Finanzkrise Sechs reichste Russen verlieren über 100 Milliarden Dollar

Wie gewonnen, so zerronnen: Die sechs bisher vermögendsten Oligarchen Russlands haben durch die weltweite Finanzkrise große Teile ihres Reichtums eingebüßt. Insgesamt summieren sich die Verluste auf über 100 Milliarden Dollar.


Moskau - Es sind unvorstellbare Verluste von Privatvermögen: Die sechs reichsten Russen haben seit Beginn der weltweiten Finanzkrise mehr als 100 Milliarden Dollar verloren. Insgesamt betrage das Minus 111 Milliarden Dollar, berichtete die Zeitung "Iswestija" am Dienstag. Der als wohlhabendster Mann des Landes geltende Oleg Deripaska habe zusehen müssen, wie sein Vermögen von umgerechnet mehr als 20 Milliarden Dollar auf 7,2 Milliarden Dollar geschrumpft sei.

Noch schlimmer traf es demnach den Besitzer des englischen Fußballvereins FC Chelsea, Roman Abramowitsch. Sein Vermögen verringerte sich dem Bericht zufolge von 23,5 Milliarden Dollar auf 3,3 Milliarden Dollar. Wladimir Lissin vom Hüttenkombinat Nowolipezk und Severstal-Mogul Alexej Mordaschow konnten Mitte 2008 noch auf ein Vermögen von 22,2 und 22,1 Milliarden Dollar blicken.
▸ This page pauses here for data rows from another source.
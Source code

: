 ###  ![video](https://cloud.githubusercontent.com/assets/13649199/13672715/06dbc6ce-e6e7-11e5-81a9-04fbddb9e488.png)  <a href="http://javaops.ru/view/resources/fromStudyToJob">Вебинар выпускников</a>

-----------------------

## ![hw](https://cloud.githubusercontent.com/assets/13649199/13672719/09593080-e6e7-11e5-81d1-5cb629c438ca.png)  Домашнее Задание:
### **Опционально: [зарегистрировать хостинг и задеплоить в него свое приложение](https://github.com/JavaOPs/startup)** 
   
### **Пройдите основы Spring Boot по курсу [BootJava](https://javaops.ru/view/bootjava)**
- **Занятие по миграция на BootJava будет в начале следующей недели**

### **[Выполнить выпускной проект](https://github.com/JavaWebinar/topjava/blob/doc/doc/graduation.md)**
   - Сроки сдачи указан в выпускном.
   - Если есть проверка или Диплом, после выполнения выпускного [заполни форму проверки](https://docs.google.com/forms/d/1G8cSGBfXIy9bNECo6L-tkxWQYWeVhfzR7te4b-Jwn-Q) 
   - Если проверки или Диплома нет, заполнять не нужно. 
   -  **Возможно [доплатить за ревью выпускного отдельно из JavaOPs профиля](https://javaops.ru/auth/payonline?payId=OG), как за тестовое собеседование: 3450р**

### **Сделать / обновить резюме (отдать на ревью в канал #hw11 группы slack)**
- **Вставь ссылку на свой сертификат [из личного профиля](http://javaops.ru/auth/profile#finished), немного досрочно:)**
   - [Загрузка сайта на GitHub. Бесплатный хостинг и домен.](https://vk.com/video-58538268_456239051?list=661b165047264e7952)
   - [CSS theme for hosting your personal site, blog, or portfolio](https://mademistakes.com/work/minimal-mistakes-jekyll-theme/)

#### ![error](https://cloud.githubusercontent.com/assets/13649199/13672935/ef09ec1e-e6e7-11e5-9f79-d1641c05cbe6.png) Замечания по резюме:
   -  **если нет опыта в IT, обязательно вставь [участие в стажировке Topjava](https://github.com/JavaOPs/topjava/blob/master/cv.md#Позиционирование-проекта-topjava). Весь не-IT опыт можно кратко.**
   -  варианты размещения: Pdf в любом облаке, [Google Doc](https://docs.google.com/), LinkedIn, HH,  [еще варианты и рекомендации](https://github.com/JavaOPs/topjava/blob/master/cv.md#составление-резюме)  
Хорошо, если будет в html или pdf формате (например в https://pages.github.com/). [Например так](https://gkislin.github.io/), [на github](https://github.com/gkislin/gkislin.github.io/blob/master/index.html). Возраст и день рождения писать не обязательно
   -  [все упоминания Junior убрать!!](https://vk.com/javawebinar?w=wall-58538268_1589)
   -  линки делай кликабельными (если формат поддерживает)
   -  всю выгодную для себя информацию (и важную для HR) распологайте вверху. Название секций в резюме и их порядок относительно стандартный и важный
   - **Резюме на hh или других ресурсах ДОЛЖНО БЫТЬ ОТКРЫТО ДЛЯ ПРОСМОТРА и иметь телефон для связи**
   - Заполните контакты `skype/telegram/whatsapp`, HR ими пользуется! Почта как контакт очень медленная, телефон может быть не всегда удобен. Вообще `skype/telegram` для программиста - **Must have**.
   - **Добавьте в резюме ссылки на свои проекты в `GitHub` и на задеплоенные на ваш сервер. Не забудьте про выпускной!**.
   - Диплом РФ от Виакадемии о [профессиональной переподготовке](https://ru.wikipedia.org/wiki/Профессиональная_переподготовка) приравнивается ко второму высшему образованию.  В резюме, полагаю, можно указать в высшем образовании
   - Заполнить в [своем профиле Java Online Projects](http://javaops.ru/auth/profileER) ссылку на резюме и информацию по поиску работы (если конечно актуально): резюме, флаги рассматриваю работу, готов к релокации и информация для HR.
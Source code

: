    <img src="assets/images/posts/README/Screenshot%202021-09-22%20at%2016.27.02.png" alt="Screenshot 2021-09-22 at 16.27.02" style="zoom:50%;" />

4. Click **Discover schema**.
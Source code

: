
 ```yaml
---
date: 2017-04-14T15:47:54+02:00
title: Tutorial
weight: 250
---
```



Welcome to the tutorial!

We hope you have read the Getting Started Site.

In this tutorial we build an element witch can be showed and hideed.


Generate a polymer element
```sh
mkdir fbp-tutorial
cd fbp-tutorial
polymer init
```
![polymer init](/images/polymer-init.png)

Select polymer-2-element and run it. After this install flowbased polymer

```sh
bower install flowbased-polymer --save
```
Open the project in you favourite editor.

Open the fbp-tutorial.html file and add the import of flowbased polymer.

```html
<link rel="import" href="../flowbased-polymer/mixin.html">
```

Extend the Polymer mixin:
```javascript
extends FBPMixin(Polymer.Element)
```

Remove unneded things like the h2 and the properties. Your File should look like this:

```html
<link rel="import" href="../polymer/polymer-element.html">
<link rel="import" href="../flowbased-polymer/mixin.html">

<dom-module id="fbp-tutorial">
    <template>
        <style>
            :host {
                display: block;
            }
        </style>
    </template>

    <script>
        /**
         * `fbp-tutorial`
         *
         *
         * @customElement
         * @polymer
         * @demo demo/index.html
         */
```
Jetzt besitzen sie lediglich noch 3,1 beziehungsweise 3,5 Milliarden Euro.

Auch der Ex-Chef von Norilsk Nickel, Michail Prochorow, musste zuschauen, wie sein Vermögen mit der Finanzkrise wegschmolz: Konnte er zur Jahresmitte noch 21,5 Milliarden Dollar sein Eigen nennen, sind es zum Jahresende nur noch sechs Milliarden. Durch den weltweiten Kurssturz an den Börsen hatte sich der Wert ihrer Unternehmensimperien drastisch verringert. Zudem sind die Rohstoffpreise zuletzt stark gefallen.

Die russischen Oligarchen hatten ihren Aufstieg der vergangenen Jahre durch massive Schulden bei Banken finanziert. Das führt jetzt zu der absurden Situation, dass etwa der ehemals reichste Mann Deripaska nicht nur sein Vermögen verloren hat. Aufgrund von Krediten in Höhe von 14 Milliarden Dollar ist er jetzt sogar mit fast sieben Milliarden Dollar verschuldet.